British astronaut Tim Peake said training is going well for his version of the London Marathon, which he will run on a treadmill on the International Space Station (ISS). Peake made the comments in a question and answer session, in which he showed off a harness that keeps him bolted to the treadmill on which he will run.
Peake said: "I don't think you can ever do enough training for a marathon. But I've certainly been putting in the miles on the T2 treadmill – that's what we call it up here on the Space Station. And I've done a couple of half marathons and a little bit longer distance than that as well. So I'm confident I can get on and run the marathon on Sunday. But I'm sure there will be a few points where I'm wishing I did more training."
The 44-year-old said the excitement of the actual marathon event on 24 April will keep him motivated on race day. "One of the main memories I have of 1999, when I ran the London Marathon before, was the atmosphere and the crowd and the other competitors taking part. And that spirit really lifted me the entire way through the race.
"So in order to try and get some of that up here on board the Space Station, I've got a couple of things: Firstly, I've got the Run Social app, so I'll actually be looking at the route I am running, and I'll be running along with everyone else who's running the digital version of the London Marathon.
"And also, hopefully, I'll get the tele sent up to the Space Station as well, so at times I'll be able to see what's going on with the real race down in London, which will be a huge boost to me to be able to know that I'm running along everyone down there."

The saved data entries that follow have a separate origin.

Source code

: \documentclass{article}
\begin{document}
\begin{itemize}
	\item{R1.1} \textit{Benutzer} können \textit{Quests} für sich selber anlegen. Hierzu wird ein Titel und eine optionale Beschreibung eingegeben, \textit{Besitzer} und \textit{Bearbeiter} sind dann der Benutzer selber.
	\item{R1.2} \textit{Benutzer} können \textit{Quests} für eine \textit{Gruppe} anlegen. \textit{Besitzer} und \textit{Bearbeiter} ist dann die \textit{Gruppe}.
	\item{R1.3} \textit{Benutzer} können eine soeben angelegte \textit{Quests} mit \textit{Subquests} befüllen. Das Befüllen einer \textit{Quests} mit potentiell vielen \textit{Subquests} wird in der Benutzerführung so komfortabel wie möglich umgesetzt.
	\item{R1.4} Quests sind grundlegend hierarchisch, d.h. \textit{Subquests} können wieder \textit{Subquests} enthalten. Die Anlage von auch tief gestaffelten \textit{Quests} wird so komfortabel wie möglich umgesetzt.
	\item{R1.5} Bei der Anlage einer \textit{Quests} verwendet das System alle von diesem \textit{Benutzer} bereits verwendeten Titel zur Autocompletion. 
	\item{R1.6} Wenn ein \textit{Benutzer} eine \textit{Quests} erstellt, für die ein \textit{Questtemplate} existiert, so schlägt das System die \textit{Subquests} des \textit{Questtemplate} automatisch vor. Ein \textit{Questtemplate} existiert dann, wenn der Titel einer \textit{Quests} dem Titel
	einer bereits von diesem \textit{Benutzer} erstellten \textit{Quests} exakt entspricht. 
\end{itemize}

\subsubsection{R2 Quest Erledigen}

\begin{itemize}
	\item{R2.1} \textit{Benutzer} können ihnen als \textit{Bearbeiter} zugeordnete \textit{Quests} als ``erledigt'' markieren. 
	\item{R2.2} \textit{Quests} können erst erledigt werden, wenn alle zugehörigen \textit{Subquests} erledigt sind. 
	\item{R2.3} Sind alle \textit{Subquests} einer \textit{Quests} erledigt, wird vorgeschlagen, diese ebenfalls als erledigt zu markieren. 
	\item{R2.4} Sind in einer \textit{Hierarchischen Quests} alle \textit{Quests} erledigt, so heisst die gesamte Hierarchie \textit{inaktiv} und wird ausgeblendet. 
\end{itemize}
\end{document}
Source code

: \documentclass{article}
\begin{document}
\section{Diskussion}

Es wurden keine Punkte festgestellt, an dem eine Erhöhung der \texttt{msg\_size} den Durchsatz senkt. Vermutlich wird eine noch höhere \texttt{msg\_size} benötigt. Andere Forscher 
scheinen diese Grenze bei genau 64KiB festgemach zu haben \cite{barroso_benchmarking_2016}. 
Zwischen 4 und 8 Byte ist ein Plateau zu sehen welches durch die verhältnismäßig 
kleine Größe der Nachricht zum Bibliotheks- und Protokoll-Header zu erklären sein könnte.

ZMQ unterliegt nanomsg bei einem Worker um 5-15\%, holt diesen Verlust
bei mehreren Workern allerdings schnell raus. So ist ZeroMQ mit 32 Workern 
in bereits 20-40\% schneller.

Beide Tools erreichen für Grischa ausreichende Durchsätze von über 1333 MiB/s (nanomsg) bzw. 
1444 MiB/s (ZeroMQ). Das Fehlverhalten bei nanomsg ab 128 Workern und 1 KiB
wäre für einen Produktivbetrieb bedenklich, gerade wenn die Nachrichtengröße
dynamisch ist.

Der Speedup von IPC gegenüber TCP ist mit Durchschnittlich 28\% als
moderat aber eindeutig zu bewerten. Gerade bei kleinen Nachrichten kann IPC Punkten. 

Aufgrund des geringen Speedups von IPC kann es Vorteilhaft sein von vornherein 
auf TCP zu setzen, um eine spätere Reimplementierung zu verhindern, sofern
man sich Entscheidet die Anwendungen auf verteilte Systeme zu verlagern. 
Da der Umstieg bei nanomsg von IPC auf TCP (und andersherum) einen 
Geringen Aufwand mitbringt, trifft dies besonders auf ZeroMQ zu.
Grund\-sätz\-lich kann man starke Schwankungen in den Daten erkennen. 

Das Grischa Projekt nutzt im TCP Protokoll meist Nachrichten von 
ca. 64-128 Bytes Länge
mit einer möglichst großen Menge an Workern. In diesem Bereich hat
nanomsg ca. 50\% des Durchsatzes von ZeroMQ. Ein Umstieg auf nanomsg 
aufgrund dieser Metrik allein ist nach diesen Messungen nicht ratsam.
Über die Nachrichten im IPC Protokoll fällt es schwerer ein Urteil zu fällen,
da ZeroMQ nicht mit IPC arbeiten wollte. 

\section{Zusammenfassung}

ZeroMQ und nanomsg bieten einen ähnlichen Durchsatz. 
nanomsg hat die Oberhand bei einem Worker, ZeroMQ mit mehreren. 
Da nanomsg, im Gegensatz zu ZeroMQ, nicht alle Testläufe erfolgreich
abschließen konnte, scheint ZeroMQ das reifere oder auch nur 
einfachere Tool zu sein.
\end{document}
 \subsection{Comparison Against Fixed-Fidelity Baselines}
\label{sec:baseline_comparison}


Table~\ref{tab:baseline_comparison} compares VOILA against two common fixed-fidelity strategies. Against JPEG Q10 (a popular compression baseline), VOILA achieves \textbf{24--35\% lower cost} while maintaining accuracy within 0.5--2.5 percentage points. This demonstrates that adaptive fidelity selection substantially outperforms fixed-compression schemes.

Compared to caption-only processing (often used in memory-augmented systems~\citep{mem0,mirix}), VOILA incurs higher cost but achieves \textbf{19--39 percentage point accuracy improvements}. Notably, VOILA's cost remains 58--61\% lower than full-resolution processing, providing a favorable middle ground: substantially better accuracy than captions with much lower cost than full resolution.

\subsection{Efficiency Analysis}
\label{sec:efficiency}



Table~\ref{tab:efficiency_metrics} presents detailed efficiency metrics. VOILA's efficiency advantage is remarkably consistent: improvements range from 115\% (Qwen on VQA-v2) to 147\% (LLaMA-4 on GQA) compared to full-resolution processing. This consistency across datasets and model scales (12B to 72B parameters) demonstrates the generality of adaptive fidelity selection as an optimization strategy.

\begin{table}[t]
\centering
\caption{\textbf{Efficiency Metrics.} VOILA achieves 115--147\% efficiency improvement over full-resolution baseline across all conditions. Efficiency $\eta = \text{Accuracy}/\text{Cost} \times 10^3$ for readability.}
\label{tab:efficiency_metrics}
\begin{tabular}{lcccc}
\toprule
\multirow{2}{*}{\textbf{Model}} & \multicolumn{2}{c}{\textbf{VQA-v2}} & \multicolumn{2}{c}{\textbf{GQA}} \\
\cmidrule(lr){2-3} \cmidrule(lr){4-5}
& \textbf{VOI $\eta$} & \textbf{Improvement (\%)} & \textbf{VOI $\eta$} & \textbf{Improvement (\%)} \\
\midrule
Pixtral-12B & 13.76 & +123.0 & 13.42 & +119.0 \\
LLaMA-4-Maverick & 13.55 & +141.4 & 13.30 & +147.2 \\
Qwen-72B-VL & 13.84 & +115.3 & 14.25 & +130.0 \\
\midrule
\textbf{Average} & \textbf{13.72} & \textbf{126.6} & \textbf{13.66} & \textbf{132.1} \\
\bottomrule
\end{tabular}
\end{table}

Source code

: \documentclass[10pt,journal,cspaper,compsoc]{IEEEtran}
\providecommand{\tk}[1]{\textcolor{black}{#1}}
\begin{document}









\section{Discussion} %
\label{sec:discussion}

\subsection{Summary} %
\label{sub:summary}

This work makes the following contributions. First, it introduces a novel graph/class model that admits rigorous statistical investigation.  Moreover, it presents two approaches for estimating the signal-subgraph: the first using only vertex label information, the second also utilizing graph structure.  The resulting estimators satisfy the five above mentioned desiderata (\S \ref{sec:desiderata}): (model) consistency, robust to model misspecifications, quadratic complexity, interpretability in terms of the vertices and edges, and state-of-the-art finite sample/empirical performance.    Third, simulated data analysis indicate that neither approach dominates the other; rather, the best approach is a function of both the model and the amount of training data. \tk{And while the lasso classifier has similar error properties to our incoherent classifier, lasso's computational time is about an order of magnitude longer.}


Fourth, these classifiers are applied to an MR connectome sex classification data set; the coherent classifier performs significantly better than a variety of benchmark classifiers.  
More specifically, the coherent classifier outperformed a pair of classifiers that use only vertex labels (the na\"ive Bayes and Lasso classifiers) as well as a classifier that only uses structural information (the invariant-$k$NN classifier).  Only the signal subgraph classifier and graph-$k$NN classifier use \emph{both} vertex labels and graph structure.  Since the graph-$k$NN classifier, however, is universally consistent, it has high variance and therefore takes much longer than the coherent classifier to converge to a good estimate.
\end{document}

Peake said he expected the weightlessness of space to help him recover from the gruelling 26.2-mile run. He said: "In terms of recovery from a race or from running training, actually weightlessness is one of the perfect environments because the moment you stop running and the moment you get off of that bungee system, your muscles are in a relaxed state.
"And I do think that we recover faster up here from any kinds of aches or strains. And muscular problems I think do recover quite quickly up here."